*** Opening DATA EXTRACTS ***

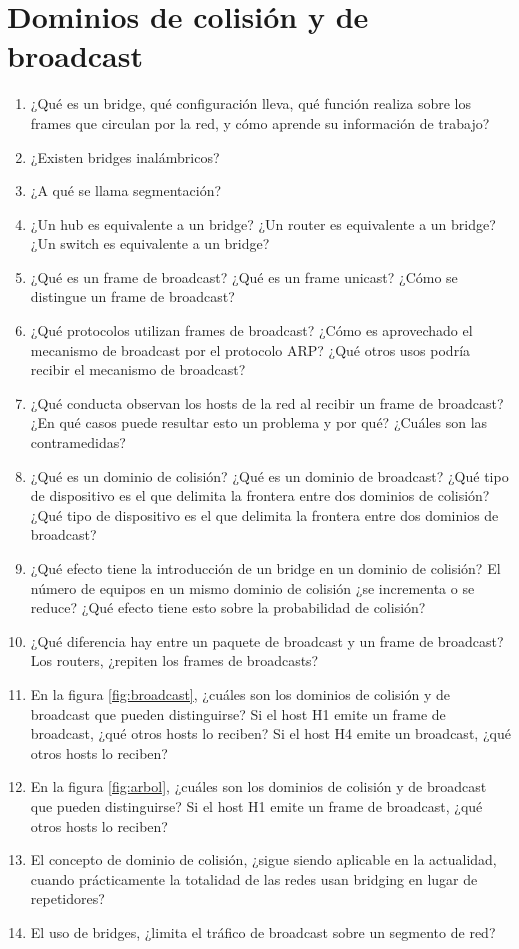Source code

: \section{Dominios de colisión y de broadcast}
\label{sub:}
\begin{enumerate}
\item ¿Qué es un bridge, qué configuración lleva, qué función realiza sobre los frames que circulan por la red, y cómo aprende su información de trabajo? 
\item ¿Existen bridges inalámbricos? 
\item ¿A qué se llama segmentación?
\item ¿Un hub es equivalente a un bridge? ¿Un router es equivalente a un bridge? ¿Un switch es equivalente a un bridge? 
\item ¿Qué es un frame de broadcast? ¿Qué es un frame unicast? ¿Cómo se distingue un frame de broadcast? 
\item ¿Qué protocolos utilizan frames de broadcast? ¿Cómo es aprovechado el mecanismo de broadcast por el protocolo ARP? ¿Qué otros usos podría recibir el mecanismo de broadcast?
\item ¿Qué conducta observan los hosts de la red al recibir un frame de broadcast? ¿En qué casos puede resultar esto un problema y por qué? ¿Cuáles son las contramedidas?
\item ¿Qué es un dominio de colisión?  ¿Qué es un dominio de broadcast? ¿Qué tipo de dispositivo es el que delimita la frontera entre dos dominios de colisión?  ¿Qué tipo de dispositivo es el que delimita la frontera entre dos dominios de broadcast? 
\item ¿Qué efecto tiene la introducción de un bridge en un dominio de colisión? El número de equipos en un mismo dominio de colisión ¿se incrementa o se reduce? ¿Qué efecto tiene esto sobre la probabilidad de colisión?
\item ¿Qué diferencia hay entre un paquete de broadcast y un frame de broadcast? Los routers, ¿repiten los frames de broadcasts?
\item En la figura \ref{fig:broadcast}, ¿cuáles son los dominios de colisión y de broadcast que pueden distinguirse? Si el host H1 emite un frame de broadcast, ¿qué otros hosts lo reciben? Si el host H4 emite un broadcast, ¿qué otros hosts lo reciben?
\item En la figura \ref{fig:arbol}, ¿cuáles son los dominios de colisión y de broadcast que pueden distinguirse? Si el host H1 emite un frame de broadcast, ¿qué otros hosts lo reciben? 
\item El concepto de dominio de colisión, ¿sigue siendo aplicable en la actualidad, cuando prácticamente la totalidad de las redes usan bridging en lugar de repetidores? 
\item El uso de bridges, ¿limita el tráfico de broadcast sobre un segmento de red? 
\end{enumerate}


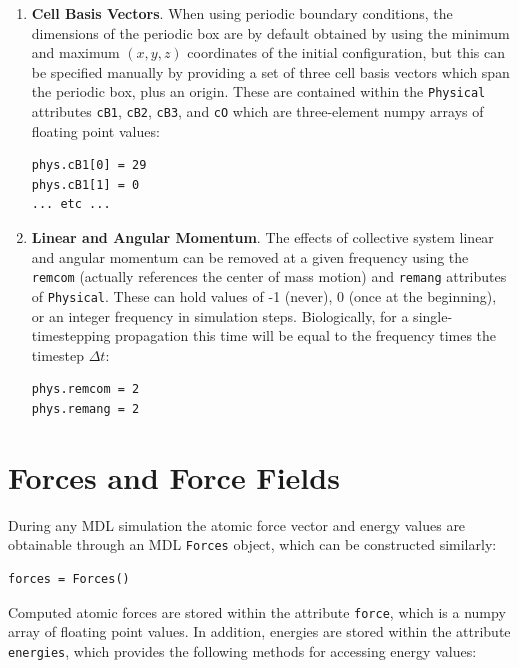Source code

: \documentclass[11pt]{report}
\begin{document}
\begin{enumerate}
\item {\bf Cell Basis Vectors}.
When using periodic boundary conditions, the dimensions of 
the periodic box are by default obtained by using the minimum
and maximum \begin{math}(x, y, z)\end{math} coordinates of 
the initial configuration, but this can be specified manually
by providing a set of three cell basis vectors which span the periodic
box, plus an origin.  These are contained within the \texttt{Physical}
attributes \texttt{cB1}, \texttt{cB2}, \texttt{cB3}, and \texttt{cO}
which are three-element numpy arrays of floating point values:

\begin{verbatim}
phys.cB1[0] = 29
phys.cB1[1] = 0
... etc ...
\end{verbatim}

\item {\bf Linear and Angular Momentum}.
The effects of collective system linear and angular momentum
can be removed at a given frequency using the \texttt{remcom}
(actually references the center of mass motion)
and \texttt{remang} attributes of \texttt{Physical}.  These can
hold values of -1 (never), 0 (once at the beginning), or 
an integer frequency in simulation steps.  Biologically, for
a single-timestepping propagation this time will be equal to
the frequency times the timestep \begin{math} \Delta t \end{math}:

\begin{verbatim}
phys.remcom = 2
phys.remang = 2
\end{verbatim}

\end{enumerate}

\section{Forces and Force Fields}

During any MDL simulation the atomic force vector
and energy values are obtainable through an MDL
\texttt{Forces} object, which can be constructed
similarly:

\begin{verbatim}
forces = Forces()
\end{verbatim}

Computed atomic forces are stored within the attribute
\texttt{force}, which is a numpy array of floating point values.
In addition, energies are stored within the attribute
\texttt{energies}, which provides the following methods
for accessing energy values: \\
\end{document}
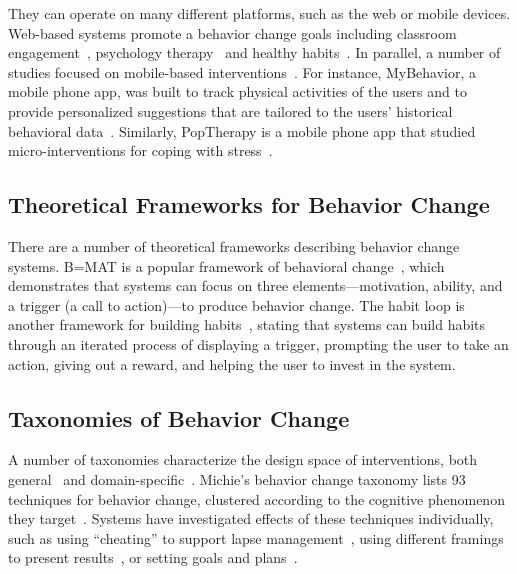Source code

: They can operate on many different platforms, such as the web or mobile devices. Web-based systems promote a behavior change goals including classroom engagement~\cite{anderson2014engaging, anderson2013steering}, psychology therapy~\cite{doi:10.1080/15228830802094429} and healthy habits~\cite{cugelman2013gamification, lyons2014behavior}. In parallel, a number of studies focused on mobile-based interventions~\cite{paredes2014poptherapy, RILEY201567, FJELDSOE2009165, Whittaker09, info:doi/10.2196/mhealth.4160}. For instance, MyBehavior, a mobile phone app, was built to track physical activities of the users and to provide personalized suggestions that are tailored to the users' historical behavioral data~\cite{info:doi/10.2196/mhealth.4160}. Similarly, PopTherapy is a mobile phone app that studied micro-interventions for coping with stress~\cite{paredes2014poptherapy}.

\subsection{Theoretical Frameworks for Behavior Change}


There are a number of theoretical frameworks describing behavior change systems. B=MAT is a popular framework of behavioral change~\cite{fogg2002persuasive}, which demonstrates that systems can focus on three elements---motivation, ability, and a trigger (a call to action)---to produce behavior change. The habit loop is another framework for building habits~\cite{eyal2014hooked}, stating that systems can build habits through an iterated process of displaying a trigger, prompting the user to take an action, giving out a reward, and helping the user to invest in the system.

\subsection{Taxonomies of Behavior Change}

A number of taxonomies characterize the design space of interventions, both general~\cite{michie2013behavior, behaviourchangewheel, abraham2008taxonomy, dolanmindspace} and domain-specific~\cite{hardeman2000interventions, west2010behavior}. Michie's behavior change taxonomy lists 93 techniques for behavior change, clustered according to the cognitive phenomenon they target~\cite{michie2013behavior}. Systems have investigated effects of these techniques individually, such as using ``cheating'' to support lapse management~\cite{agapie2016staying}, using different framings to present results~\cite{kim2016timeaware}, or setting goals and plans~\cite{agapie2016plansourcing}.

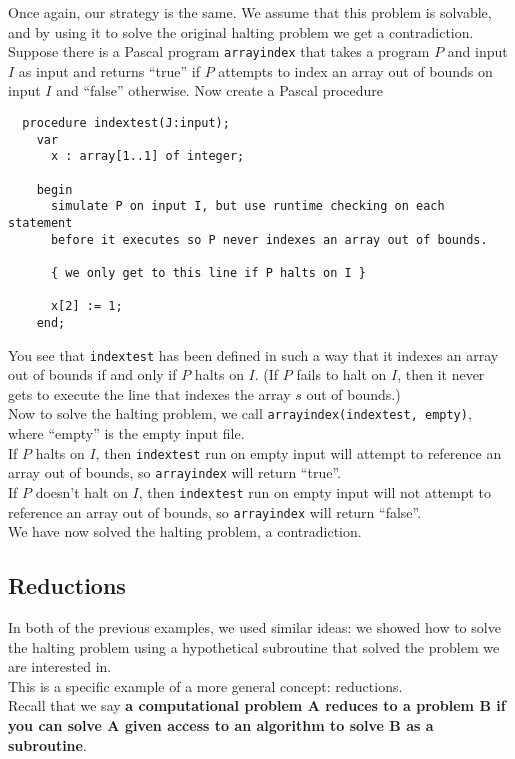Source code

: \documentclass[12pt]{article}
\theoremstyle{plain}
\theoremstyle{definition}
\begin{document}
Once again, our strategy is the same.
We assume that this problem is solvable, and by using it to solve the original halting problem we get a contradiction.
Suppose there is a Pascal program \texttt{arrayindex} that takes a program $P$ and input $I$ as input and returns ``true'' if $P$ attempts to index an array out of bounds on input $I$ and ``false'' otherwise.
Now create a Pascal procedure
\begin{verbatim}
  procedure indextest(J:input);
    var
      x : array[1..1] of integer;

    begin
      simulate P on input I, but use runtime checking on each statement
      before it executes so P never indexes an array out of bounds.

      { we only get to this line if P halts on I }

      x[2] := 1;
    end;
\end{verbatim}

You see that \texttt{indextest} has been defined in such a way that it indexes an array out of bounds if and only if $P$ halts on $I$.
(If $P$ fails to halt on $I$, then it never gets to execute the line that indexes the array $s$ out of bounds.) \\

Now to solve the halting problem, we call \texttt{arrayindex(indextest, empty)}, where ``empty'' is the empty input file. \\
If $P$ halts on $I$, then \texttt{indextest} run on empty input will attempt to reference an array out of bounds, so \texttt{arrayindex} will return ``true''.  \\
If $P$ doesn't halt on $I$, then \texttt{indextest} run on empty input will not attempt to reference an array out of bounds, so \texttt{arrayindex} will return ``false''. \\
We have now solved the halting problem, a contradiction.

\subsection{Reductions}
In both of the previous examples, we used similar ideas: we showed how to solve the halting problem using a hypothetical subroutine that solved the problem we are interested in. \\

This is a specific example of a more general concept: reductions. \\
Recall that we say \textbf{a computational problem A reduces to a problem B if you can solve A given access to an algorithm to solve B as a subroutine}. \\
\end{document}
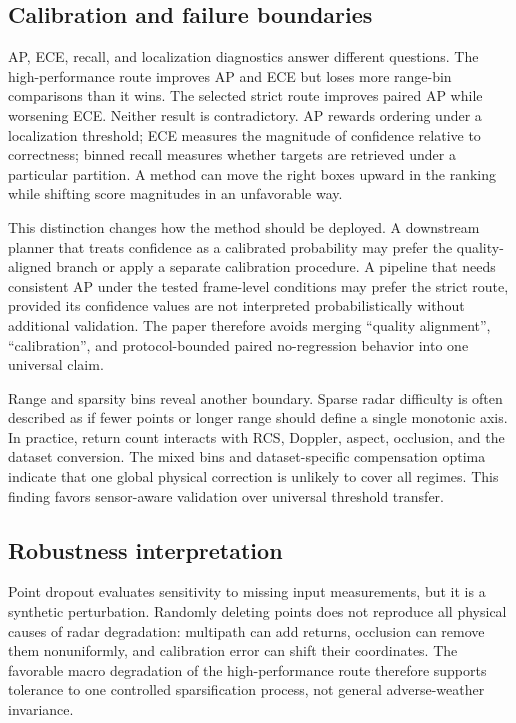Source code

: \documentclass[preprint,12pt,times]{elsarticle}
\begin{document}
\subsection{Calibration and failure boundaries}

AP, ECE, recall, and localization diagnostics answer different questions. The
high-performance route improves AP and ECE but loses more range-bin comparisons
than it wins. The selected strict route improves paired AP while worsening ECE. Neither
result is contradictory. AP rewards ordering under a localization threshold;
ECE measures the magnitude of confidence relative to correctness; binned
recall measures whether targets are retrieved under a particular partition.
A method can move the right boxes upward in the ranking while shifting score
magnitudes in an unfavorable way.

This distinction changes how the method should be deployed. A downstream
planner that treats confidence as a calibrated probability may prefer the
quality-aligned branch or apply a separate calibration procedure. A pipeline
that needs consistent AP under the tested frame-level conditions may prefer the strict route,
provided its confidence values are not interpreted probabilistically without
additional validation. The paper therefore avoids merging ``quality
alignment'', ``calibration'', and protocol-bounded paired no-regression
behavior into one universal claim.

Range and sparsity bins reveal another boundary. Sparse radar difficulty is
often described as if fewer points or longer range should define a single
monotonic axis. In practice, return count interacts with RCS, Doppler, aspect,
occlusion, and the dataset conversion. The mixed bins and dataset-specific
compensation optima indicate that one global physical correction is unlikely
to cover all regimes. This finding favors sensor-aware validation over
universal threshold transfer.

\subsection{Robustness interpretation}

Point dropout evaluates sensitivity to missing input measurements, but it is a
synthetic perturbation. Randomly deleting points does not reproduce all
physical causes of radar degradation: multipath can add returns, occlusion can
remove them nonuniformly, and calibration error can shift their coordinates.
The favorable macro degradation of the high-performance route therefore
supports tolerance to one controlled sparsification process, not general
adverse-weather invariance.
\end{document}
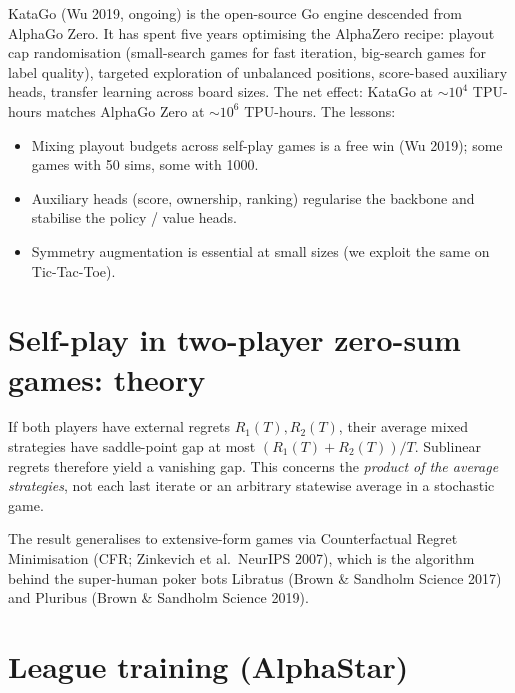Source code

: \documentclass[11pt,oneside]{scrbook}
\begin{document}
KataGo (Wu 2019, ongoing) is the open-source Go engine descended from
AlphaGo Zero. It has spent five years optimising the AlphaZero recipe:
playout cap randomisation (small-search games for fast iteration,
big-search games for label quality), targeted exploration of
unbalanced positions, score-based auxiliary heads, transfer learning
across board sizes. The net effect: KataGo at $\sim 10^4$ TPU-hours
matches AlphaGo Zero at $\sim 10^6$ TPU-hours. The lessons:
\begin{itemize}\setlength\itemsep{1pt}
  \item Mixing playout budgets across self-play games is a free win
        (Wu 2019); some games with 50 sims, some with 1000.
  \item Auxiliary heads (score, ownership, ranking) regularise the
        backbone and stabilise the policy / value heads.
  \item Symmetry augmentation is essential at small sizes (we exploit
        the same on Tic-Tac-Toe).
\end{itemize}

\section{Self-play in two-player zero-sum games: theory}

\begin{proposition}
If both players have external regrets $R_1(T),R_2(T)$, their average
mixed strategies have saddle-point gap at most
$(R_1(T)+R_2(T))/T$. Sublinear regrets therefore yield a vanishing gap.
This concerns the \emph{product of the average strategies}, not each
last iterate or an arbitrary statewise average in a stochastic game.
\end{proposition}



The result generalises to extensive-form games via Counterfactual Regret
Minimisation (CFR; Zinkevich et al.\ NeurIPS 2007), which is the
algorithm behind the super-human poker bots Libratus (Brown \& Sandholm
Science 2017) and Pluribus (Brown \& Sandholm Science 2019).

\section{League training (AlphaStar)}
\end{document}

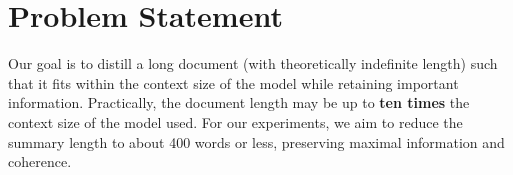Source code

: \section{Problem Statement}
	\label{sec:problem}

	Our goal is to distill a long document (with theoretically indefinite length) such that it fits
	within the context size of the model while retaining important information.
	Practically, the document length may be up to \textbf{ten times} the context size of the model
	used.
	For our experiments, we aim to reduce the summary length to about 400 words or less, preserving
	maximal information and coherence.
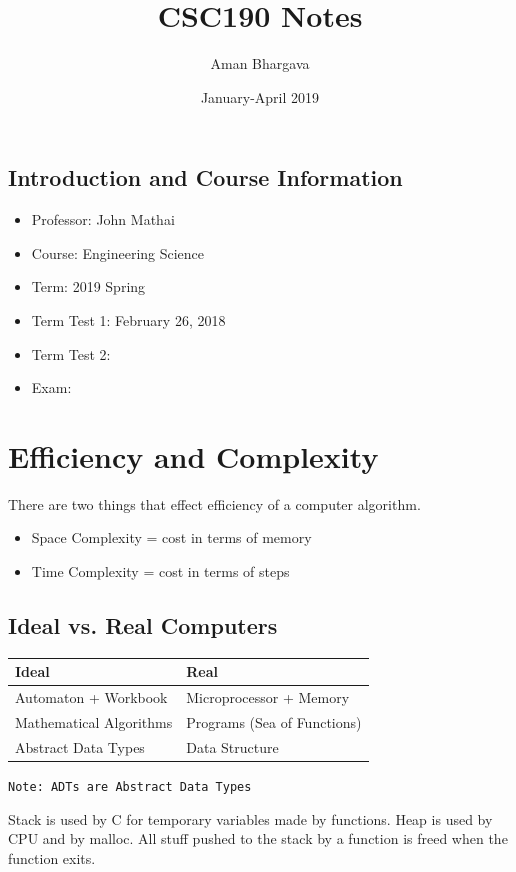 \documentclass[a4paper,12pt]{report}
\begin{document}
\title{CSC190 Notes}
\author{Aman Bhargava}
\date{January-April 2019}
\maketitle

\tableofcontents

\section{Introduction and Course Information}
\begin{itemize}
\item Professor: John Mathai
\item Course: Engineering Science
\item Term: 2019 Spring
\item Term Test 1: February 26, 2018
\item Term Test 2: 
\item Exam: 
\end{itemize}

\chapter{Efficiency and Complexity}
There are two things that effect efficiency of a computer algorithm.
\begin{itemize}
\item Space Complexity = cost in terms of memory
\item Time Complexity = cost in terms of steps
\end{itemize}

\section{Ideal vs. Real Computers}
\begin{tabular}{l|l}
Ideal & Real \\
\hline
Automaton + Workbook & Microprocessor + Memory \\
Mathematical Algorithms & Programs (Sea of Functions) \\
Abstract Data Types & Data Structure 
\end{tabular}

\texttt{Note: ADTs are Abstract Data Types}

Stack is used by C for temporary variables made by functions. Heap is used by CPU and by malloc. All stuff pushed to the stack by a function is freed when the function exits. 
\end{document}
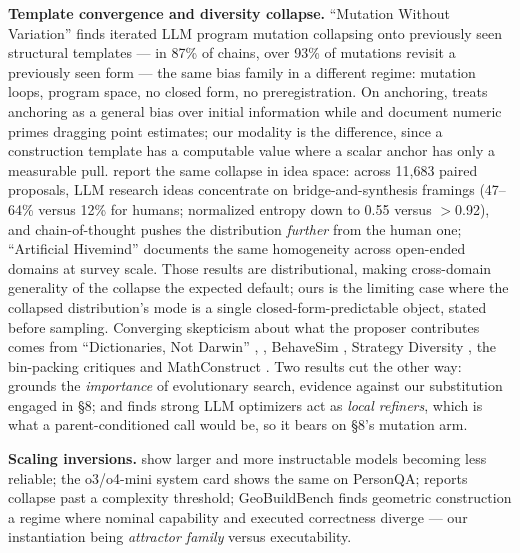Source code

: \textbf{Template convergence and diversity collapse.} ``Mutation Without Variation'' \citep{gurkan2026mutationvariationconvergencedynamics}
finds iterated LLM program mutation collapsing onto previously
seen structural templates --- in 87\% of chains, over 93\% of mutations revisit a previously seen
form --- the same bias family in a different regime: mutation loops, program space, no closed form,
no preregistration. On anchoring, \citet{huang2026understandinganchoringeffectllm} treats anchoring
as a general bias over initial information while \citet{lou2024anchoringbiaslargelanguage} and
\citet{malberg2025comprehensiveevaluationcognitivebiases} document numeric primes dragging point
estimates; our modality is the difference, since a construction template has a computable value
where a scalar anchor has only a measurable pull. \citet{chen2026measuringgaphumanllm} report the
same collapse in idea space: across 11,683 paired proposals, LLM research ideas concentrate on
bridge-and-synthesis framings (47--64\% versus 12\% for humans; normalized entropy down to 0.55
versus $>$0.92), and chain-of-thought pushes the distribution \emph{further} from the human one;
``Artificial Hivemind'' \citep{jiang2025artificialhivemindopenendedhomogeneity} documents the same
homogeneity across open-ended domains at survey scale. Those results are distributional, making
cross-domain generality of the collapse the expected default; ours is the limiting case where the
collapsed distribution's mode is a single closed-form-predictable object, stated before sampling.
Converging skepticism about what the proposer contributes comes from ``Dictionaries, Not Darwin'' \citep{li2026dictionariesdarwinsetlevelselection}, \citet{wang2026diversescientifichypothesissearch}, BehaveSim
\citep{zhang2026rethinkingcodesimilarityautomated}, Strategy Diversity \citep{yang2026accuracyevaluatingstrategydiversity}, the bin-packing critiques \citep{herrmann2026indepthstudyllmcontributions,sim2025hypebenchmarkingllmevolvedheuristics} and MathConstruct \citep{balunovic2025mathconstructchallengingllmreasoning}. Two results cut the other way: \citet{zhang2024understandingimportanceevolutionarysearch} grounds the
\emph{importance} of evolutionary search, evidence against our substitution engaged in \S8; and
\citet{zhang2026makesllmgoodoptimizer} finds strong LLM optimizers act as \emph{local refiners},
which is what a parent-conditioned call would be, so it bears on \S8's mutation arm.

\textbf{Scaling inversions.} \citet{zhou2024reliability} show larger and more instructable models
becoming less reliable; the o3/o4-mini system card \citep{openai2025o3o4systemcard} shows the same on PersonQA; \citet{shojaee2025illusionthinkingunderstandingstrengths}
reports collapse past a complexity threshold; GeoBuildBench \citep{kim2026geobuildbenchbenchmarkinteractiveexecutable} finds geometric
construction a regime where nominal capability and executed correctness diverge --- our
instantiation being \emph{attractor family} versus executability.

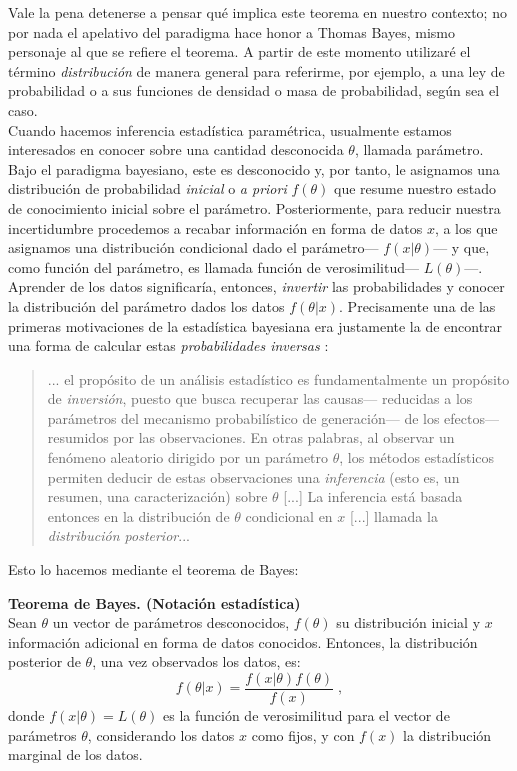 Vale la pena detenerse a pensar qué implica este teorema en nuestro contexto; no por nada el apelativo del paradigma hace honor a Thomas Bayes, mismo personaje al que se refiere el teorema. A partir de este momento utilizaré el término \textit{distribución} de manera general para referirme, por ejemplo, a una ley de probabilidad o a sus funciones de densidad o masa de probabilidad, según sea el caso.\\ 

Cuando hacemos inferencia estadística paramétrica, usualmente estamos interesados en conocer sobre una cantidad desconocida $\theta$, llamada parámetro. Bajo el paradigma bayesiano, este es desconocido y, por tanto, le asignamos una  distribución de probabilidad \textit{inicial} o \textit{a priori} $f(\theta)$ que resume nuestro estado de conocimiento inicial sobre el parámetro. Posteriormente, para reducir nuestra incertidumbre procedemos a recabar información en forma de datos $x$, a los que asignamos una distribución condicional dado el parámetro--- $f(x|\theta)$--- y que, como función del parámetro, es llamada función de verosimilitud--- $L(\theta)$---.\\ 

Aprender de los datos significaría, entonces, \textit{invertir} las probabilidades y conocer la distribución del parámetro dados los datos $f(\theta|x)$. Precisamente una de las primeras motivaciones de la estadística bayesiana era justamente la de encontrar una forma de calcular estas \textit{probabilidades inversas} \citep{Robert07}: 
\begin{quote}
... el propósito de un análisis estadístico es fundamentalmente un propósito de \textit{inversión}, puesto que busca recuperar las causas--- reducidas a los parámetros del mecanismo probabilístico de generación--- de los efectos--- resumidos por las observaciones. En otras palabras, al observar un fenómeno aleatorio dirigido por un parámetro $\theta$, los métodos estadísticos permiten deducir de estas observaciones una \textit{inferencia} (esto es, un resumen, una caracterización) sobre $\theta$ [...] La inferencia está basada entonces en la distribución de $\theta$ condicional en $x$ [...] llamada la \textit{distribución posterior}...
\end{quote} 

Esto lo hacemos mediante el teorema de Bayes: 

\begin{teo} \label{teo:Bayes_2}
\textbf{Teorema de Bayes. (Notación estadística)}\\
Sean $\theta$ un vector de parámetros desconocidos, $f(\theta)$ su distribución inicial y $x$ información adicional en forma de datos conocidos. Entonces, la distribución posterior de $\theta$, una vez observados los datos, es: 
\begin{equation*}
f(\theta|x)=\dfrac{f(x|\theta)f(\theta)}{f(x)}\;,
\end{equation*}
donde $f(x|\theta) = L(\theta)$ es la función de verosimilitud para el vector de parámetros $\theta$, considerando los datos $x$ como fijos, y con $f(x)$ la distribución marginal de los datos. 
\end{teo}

*** Closing DATA EXTRACTS ***

PROBLEM REQUIREMENTS: An exact copy of the lines above, from the one containing "seen structural templates" down to the one containing "Converging skepticism about" and including both, is the whole answer; retype it and nothing else.

PROBLEM SOLUTION:
seen structural templates --- in 87\% of chains, over 93\% of mutations revisit a previously seen
form --- the same bias family in a different regime: mutation loops, program space, no closed form,
no preregistration. On anchoring, \citet{huang2026understandinganchoringeffectllm} treats anchoring
as a general bias over initial information while \citet{lou2024anchoringbiaslargelanguage} and
\citet{malberg2025comprehensiveevaluationcognitivebiases} document numeric primes dragging point
estimates; our modality is the difference, since a construction template has a computable value
where a scalar anchor has only a measurable pull. \citet{chen2026measuringgaphumanllm} report the
same collapse in idea space: across 11,683 paired proposals, LLM research ideas concentrate on
bridge-and-synthesis framings (47--64\% versus 12\% for humans; normalized entropy down to 0.55
versus $>$0.92), and chain-of-thought pushes the distribution \emph{further} from the human one;
``Artificial Hivemind'' \citep{jiang2025artificialhivemindopenendedhomogeneity} documents the same
homogeneity across open-ended domains at survey scale. Those results are distributional, making
cross-domain generality of the collapse the expected default; ours is the limiting case where the
collapsed distribution's mode is a single closed-form-predictable object, stated before sampling.
Converging skepticism about what the proposer contributes comes from ``Dictionaries, Not Darwin'' \citep{li2026dictionariesdarwinsetlevelselection}, \citet{wang2026diversescientifichypothesissearch}, BehaveSim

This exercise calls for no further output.